Tuesday, November 27, 2018

     The winter wonderland persists. Most of us are already pretty tired of battling snow in one way or many others. This batch is more of the heavy, wet variety and it's weighting down branches, threatening to tip over trees and disrupt electrical service. The roads are a mess, snow blowers have a hard time handling the sticky clods, and as usual, as soon as we get our driveway clear of snow the town goes by with their plow and leaves a foot-high ridge of snow that turns to ice blocks if you don't move it before the temperature drops, as it's bound to do later today. 
     I measured seven inches of new snow this morning. I'm guessing we have maybe 18 inches on the ground, but it's hard to tell. There was some wind and drifting a few days ago when we had several inches of very dry snow; then there was yesterday with above freezing temperatures that settled everything. So . . . unless I'm willing to wade out and measure on the back lawn (which doesn't appeal to me right now!) I can only guess. Last night I was telling Fred that I'd neglected to put out the measuring stake this year (he doesn't pay attention to that sort of thing at all!) he was enthusiastic about heading out to find the hole the pole sets into. Even  with his help, I'm not inclined to go out there and search for a five-inch square flat rock covering a hole in an underground cement block. Maybe after lunch, or maybe not at all.
     I took pictures this morning. The date on my camera is ok, but the time shown is way off. I keep forgetting to fix that. I was actually out at 8:30 to clear off the deck to get to the precipitation gathering tube. Fred was snow blowing and had shoveled the walk and steps - I've asked him to leave the deck for me to do so the snow measurement doesn't get skewed. (Not that this process of measuring snow and precipitation is precise science in any way - but I like to measure in the same place each time and not after there has been snow blown around by shoveling.) 

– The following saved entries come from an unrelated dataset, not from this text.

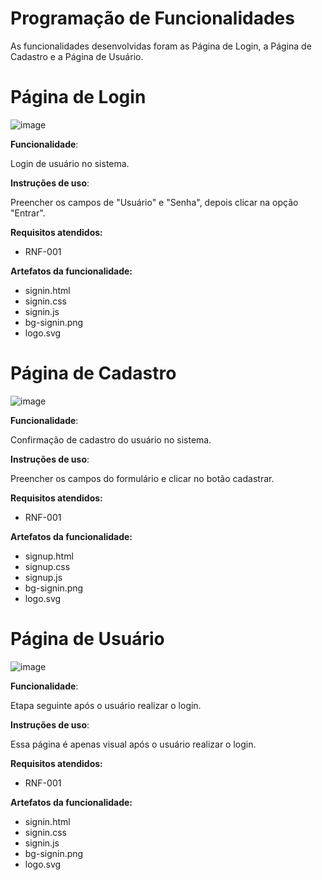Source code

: # Programação de Funcionalidades

As funcionalidades desenvolvidas foram as Página de Login, a Página de Cadastro e a Página de Usuário.

# Página de Login 

![image](https://github.com/ICEI-PUC-Minas-PMV-ADS/pmv-ads-2023-1-e1-proj-web-t06-musica/assets/126628545/20e512a6-dd60-4a6a-a7cb-de70c5b3366e)


**Funcionalidade**:

Login de usuário no sistema.

**Instruções de uso**:

Preencher os campos de "Usuário" e "Senha", depois clicar na opção "Entrar".

**Requisitos atendidos:**

- RNF-001

**Artefatos da funcionalidade:**

- signin.html
- signin.css
- signin.js
- bg-signin.png
- logo.svg

# Página de Cadastro

![image](https://github.com/ICEI-PUC-Minas-PMV-ADS/pmv-ads-2023-1-e1-proj-web-t06-musica/assets/126628545/9507fcd1-c06b-4d79-9394-d007cc662295)

**Funcionalidade**:

Confirmação de cadastro do usuário no sistema.

**Instruções de uso**:

Preencher os campos do formulário e clicar no botão cadastrar.

**Requisitos atendidos:**

- RNF-001

**Artefatos da funcionalidade:**

- signup.html
- signup.css
- signup.js
- bg-signin.png
- logo.svg

# Página de Usuário

![image](https://github.com/ICEI-PUC-Minas-PMV-ADS/pmv-ads-2023-1-e1-proj-web-t06-musica/assets/126628545/385b9710-f47f-4b8c-b063-4abb2e99a419)

**Funcionalidade**:

Etapa seguinte após o usuário realizar o login.

**Instruções de uso**:

Essa página é apenas visual após o usuário realizar o login.

**Requisitos atendidos:**

- RNF-001

**Artefatos da funcionalidade:**

- signin.html
- signin.css
- signin.js
- bg-signin.png
- logo.svg










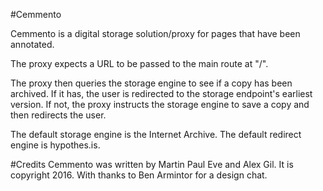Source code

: #Cemmento

Cemmento is a digital storage solution/proxy for pages that have been annotated.

The proxy expects a URL to be passed to the main route at "/".

The proxy then queries the storage engine to see if a copy has been archived. If it has, the user is redirected to the storage endpoint's earliest version. If not, the proxy instructs the storage engine to save a copy and then redirects the user.

The default storage engine is the Internet Archive. The default redirect engine is hypothes.is.

#Credits
Cemmento was written by Martin Paul Eve and Alex Gil. It is copyright 2016. With thanks to Ben Armintor for a design chat.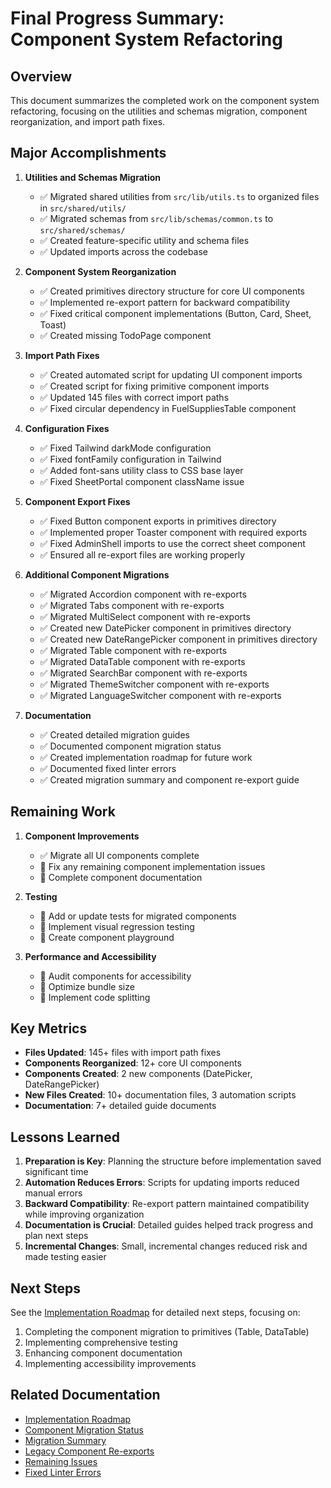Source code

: # Final Progress Summary: Component System Refactoring

## Overview

This document summarizes the completed work on the component system refactoring, focusing on the utilities and schemas migration, component reorganization, and import path fixes.

## Major Accomplishments

1. **Utilities and Schemas Migration**
   - ✅ Migrated shared utilities from `src/lib/utils.ts` to organized files in `src/shared/utils/`
   - ✅ Migrated schemas from `src/lib/schemas/common.ts` to `src/shared/schemas/`
   - ✅ Created feature-specific utility and schema files
   - ✅ Updated imports across the codebase

2. **Component System Reorganization**
   - ✅ Created primitives directory structure for core UI components
   - ✅ Implemented re-export pattern for backward compatibility
   - ✅ Fixed critical component implementations (Button, Card, Sheet, Toast)
   - ✅ Created missing TodoPage component

3. **Import Path Fixes**
   - ✅ Created automated script for updating UI component imports
   - ✅ Created script for fixing primitive component imports
   - ✅ Updated 145 files with correct import paths
   - ✅ Fixed circular dependency in FuelSuppliesTable component

4. **Configuration Fixes**
   - ✅ Fixed Tailwind darkMode configuration
   - ✅ Fixed fontFamily configuration in Tailwind
   - ✅ Added font-sans utility class to CSS base layer
   - ✅ Fixed SheetPortal component className issue

5. **Component Export Fixes**
   - ✅ Fixed Button component exports in primitives directory
   - ✅ Implemented proper Toaster component with required exports
   - ✅ Fixed AdminShell imports to use the correct sheet component
   - ✅ Ensured all re-export files are working properly

6. **Additional Component Migrations**
   - ✅ Migrated Accordion component with re-exports
   - ✅ Migrated Tabs component with re-exports
   - ✅ Migrated MultiSelect component with re-exports
   - ✅ Created new DatePicker component in primitives directory
   - ✅ Created new DateRangePicker component in primitives directory
   - ✅ Migrated Table component with re-exports
   - ✅ Migrated DataTable component with re-exports
   - ✅ Migrated SearchBar component with re-exports
   - ✅ Migrated ThemeSwitcher component with re-exports
   - ✅ Migrated LanguageSwitcher component with re-exports

7. **Documentation**
   - ✅ Created detailed migration guides
   - ✅ Documented component migration status
   - ✅ Created implementation roadmap for future work
   - ✅ Documented fixed linter errors
   - ✅ Created migration summary and component re-export guide

## Remaining Work

1. **Component Improvements**
   - ✅ Migrate all UI components complete
   - 🔄 Fix any remaining component implementation issues
   - 🔄 Complete component documentation

2. **Testing**
   - 🔄 Add or update tests for migrated components
   - 🔄 Implement visual regression testing
   - 🔄 Create component playground

3. **Performance and Accessibility**
   - 🔄 Audit components for accessibility
   - 🔄 Optimize bundle size
   - 🔄 Implement code splitting

## Key Metrics

- **Files Updated**: 145+ files with import path fixes
- **Components Reorganized**: 12+ core UI components
- **Components Created**: 2 new components (DatePicker, DateRangePicker)
- **New Files Created**: 10+ documentation files, 3 automation scripts
- **Documentation**: 7+ detailed guide documents

## Lessons Learned

1. **Preparation is Key**: Planning the structure before implementation saved significant time
2. **Automation Reduces Errors**: Scripts for updating imports reduced manual errors
3. **Backward Compatibility**: Re-export pattern maintained compatibility while improving organization
4. **Documentation is Crucial**: Detailed guides helped track progress and plan next steps
5. **Incremental Changes**: Small, incremental changes reduced risk and made testing easier

## Next Steps

See the [Implementation Roadmap](./implementation-roadmap.md) for detailed next steps, focusing on:

1. Completing the component migration to primitives (Table, DataTable)
2. Implementing comprehensive testing
3. Enhancing component documentation
4. Implementing accessibility improvements

## Related Documentation

- [Implementation Roadmap](./implementation-roadmap.md)
- [Component Migration Status](./component-migration-status.md)
- [Migration Summary](./migration-summary.md)
- [Legacy Component Re-exports](./legacy-component-reexports.md)
- [Remaining Issues](./remaining-issues.md)
- [Fixed Linter Errors](./fixed-linter-errors.md)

     By now there may be an additional couple of inches, and it's still snowing steadily. At this rate we'll have at least a foot by the end of the day, I'm guessing. The snow started at just about noon yesterday and although there may have been some periods when it was closer to rain than snow, that didn't last long. We are part of the "higher elevations" the forecasters refer to. The temperature right now is  right around the freezing point. I believe it's going to remain there for the next few days, only heading down a few degrees at night. If we begin to get wind, we could be in more trouble as the trees are very heavy with snow and the ground probably isn't frozen much because of the early snow cover. 
     Now I'm off to clean the turkey carcass to make stock and soup. Dealing with just the breast bones is much easier than the whole turkey bone mass, and I do like turkey soup. This is a soup kind of day!